Filter and rank completions that share a single prompt ID.

Applies the following filters in order:

Diversity-aware selection — if config.div_threshold is set, uses :func:~mol_gen_docking.evaluation.diversity_aware_top_k.diversity_aware_top_k to remove chemically redundant completions.
Reward threshold — if config.min_reward_threshold is set, discards completions whose reward is below the threshold.
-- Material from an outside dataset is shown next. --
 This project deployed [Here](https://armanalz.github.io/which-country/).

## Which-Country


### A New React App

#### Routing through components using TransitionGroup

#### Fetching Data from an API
Side-effects: appends per-completion statistics (reward, token count, prompt ID) to self.metadata.

Parameters:

Name	Type	Description	Default
`completions`	`List[Completion]`	List of completions that must all share the same `metadata["prompt_id"]`.	required

Returns:

Type	Description
`List[Completion]`	The filtered list of completions.

Raises:

Type	Description
`AssertionError`	If completions do not share the same prompt ID, or if diversity filtering is requested but reward metadata is missing.

Source code in mol_gen_docking/evaluation/sft_extraction.py

def filter_completions_single_id(
    self, completions: List[Completion]
) -> List[Completion]:
    """Filter and rank completions that share a single prompt ID.
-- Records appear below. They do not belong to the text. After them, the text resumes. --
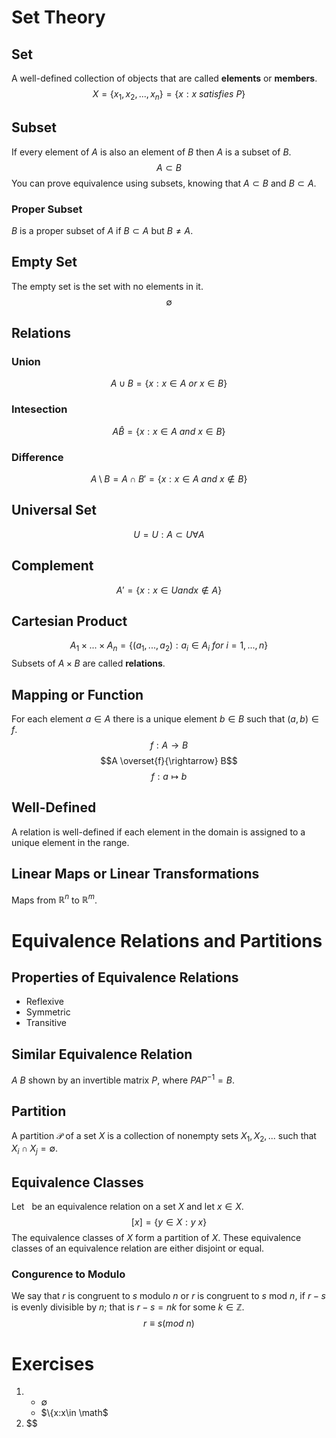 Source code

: # Set Theory
## Set
A well-defined collection of objects that are called **elements** or **members**.
$$X = \{x_{1}, x_{2}, ... ,x_{n}\} = \{x:x \: satisfies \: P\}$$
## Subset
If every element of $A$ is also an element of $B$ then $A$ is a subset of $B$.
$$A \subset B$$
You can prove equivalence using subsets, knowing that $A \subset B$ and $B \subset A$.
### Proper Subset
$B$ is a proper subset of $A$ if $B \subset A$ but $B \neq A$.
## Empty Set
The empty set is the set with no elements in it.
$$\emptyset$$
## Relations
### Union
$$A \cup B = \{x:x\in A \: or \: x \in B\}$$
### Intesection
$$A \hat B = \{x:x \in A \: and \: x \in B\}$$
### Difference
$$A \setminus B = A \cap B' = \{x:x\in A \: and \: x \notin B\}$$
## Universal Set
$$U = {U:A \subset U \forall A}$$
## Complement
$$A' = \{x:x\in U and x \notin A\}$$

## Cartesian Product
$$A_{1}\times ... \times A_{n}= \{(a_{1}, ..., a_{2}): a_{i}\in A_{i} \: for \: i = 1, ... , n\}$$
Subsets of $A \times B$ are called **relations**.

## Mapping or Function
For each element $a \in A$ there is a unique element $b \in B$ such that $(a,b) \in f$.
$$f: A \rightarrow B$$
$$A \overset{f}{\rightarrow} B$$
$$ f: a \mapsto b$$

## Well-Defined
A relation is well-defined if each element in the domain is assigned to a unique element in the range.

## Linear Maps or Linear Transformations
Maps from $\mathbb{R}^{n}$ to $\mathbb{R}^{m}$.

# Equivalence Relations and Partitions

## Properties of Equivalence Relations
- Reflexive
- Symmetric
- Transitive

## Similar Equivalence Relation
$A ~ B$ shown by an invertible matrix $P$, where $PAP^{-1}=B$.

## Partition
A partition $\mathcal{P}$ of a set $X$ is a collection of nonempty sets $X_{1}, X_{2}, ...$ such that $X_{i}\cap X_{j} = \emptyset$.

## Equivalence Classes
Let $~$ be an equivalence relation on a set $X$ and let $x \in X$.
$$[x]=\{y \in X: y~x\}$$
The equivalence classes of $X$ form a partition of $X$.
These equivalence classes of an equivalence relation are either disjoint or equal.

### Congurence to Modulo
We say that $r$ is congruent to $s$ modulo $n$ or $r$ is congruent to $s$ mod $n$, if $r-s$ is evenly divisible by $n$; that is $r-s=nk$ for some $k \in \mathbb{Z}$.
$$r \equiv s (mod \: n)$$

# Exercises
1. 
	- $\emptyset$
	- $\{x:x\in \math$
1. $$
    Applies the following filters in order:

    1. **Diversity-aware selection** — if ``config.div_threshold`` is set, uses
       :func:`~mol_gen_docking.evaluation.diversity_aware_top_k.diversity_aware_top_k`
       to remove chemically redundant completions.
    2. **Reward threshold** — if ``config.min_reward_threshold`` is set, discards
       completions whose reward is below the threshold.
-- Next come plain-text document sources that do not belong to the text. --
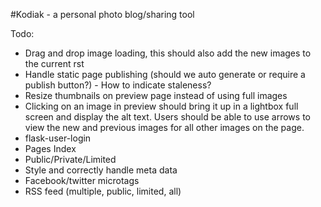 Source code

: #Kodiak - a personal photo blog/sharing tool

Todo:
- Drag and drop image loading, this should also add the new images to
  the current rst
- Handle static page publishing (should we auto generate or require a
  publish button?) - How to indicate staleness?
- Resize thumbnails on preview page instead of using full images
- Clicking on an image in preview should bring it up in a lightbox full
  screen and display the alt text. Users should be able to use arrows to
  view the new and previous images for all other images on the page.
- flask-user-login
- Pages Index
- Public/Private/Limited
- Style and correctly handle meta data
- Facebook/twitter microtags
- RSS feed (multiple, public, limited, all)
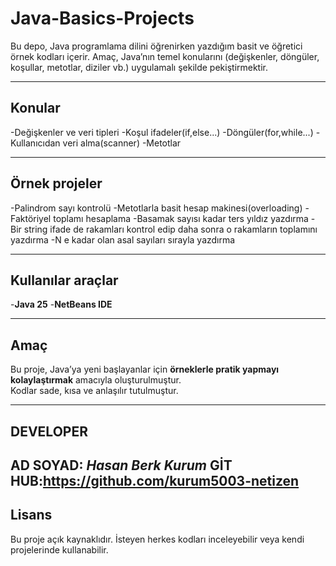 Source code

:# Java-Basics-Projects
Bu depo, Java programlama dilini öğrenirken yazdığım basit ve öğretici örnek kodları içerir.
Amaç, Java’nın temel konularını (değişkenler, döngüler, koşullar, metotlar, diziler vb.) uygulamalı şekilde pekiştirmektir.

---

## Konular
-Değişkenler ve veri tipleri
-Koşul ifadeler(if,else...)
-Döngüler(for,while...)
-Kullanıcıdan veri alma(scanner)
-Metotlar

---

## Örnek projeler
-Palindrom sayı kontrolü
-Metotlarla basit hesap makinesi(overloading)
-Faktöriyel toplamı hesaplama
-Basamak sayısı kadar ters yıldız yazdırma
-Bir string ifade de rakamları kontrol edip daha sonra o rakamların toplamını yazdırma 
-N e kadar olan asal sayıları sırayla yazdırma

---

## Kullanılar araçlar
-**Java 25**
-**NetBeans IDE**

---

## Amaç
Bu proje, Java’ya yeni başlayanlar için **örneklerle pratik yapmayı kolaylaştırmak** amacıyla oluşturulmuştur.  
Kodlar sade, kısa ve anlaşılır tutulmuştur.  

---
## DEVELOPER
**AD SOYAD**: _Hasan Berk Kurum_
**GİT HUB**:https://github.com/kurum5003-netizen
---

## Lisans
Bu proje açık kaynaklıdır. İsteyen herkes kodları inceleyebilir veya kendi projelerinde kullanabilir.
    Side-effects: appends per-completion statistics (reward, token count,
    prompt ID) to ``self.metadata``.

    Args:
        completions: List of completions that must all share the same
            ``metadata["prompt_id"]``.

    Returns:
        The filtered list of completions.

    Raises:
        AssertionError: If completions do not share the same prompt ID, or if
            diversity filtering is requested but reward metadata is missing.
    """
    prompt_id = completions[0].metadata["prompt_id"]
    assert all(c.metadata["prompt_id"] == prompt_id for c in completions), (
        "All completions must have the same prompt_id for filtering."
    )

    # Filter completions based on diversity-aware top-k selection
    if self.config.div_threshold is not None:
        assert all(
            len(c.reward_meta) > 0 and c.reward is not None for c in completions
        ), (
            "Reward metadata must be available for all completions when min_reward_threshold is set."
        )
        assert all(
            c.reward_meta["generation_verifier_metadata"] is not None
            for c in completions
        ), (
            "Diversity aware sampling can only be performed on molecular generation tasks"
        )

        if len(completions) > 1:
            _, keep_indices = diversity_aware_top_k(
                mols=[
                    comp.reward_meta["generation_verifier_metadata"]["all_smi"][0]
                    for comp in completions
                ],
                scores=[c.reward for c in completions],  # type: ignore
                k=len(completions),
                t=self.config.div_threshold,
                fingerprint_name=self.config.fingerprint_name,
                return_idxs=True,
            )
            completions = [completions[i] for i in keep_indices]

    # Filter completions based on minimum reward threshold
    if self.config.min_reward_threshold is not None:
        assert all(c.reward is not None for c in completions)
        completions = [
            c
            for c in completions
            if c.reward is not None and c.reward >= self.config.min_reward_threshold
        ]

    # Update metadata
    for c in completions:
        if c.reward is not None:
            self.metadata.rewards.append(c.reward)
        else:
            self.metadata.rewards.append(0.0)
        self.metadata.n_tokens.append(
            len(c.output) // 4
        )  # Rough estimate of token count
        self.metadata.prompt_ids.append(prompt_id)

    return completions

`filter_is_correct(completions)`

Filter completions to keep only those that are semantically correct.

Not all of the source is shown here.